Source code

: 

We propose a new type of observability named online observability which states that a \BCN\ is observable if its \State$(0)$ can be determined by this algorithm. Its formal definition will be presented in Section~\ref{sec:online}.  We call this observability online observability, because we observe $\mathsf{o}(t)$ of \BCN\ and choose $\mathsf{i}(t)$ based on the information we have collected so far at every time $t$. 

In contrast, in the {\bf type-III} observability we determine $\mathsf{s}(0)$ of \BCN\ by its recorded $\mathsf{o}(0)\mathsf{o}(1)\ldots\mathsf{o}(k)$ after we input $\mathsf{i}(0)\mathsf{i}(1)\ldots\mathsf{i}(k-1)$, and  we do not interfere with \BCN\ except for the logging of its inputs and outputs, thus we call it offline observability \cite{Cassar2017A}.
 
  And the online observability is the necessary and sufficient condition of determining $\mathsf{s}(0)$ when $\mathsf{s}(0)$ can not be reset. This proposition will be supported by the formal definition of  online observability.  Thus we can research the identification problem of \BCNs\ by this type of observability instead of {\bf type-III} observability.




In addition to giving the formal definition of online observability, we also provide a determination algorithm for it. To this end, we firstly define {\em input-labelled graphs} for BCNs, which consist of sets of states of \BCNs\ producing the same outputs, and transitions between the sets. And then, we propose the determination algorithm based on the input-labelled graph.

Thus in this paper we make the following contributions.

*****

TASK DIRECTIONS: Every record above is to be copied exactly.

ANSWER BOX:
Source code

: 

We propose a new type of observability named online observability which states that a \BCN\ is observable if its \State$(0)$ can be determined by this algorithm. Its formal definition will be presented in Section~\ref{sec:online}.  We call this observability online observability, because we observe $\mathsf{o}(t)$ of \BCN\ and choose $\mathsf{i}(t)$ based on the information we have collected so far at every time $t$. 

In contrast, in the {\bf type-III} observability we determine $\mathsf{s}(0)$ of \BCN\ by its recorded $\mathsf{o}(0)\mathsf{o}(1)\ldots\mathsf{o}(k)$ after we input $\mathsf{i}(0)\mathsf{i}(1)\ldots\mathsf{i}(k-1)$, and  we do not interfere with \BCN\ except for the logging of its inputs and outputs, thus we call it offline observability \cite{Cassar2017A}.
 
  And the online observability is the necessary and sufficient condition of determining $\mathsf{s}(0)$ when $\mathsf{s}(0)$ can not be reset. This proposition will be supported by the formal definition of  online observability.  Thus we can research the identification problem of \BCNs\ by this type of observability instead of {\bf type-III} observability.




In addition to giving the formal definition of online observability, we also provide a determination algorithm for it. To this end, we firstly define {\em input-labelled graphs} for BCNs, which consist of sets of states of \BCNs\ producing the same outputs, and transitions between the sets. And then, we propose the determination algorithm based on the input-labelled graph.

Thus in this paper we make the following contributions.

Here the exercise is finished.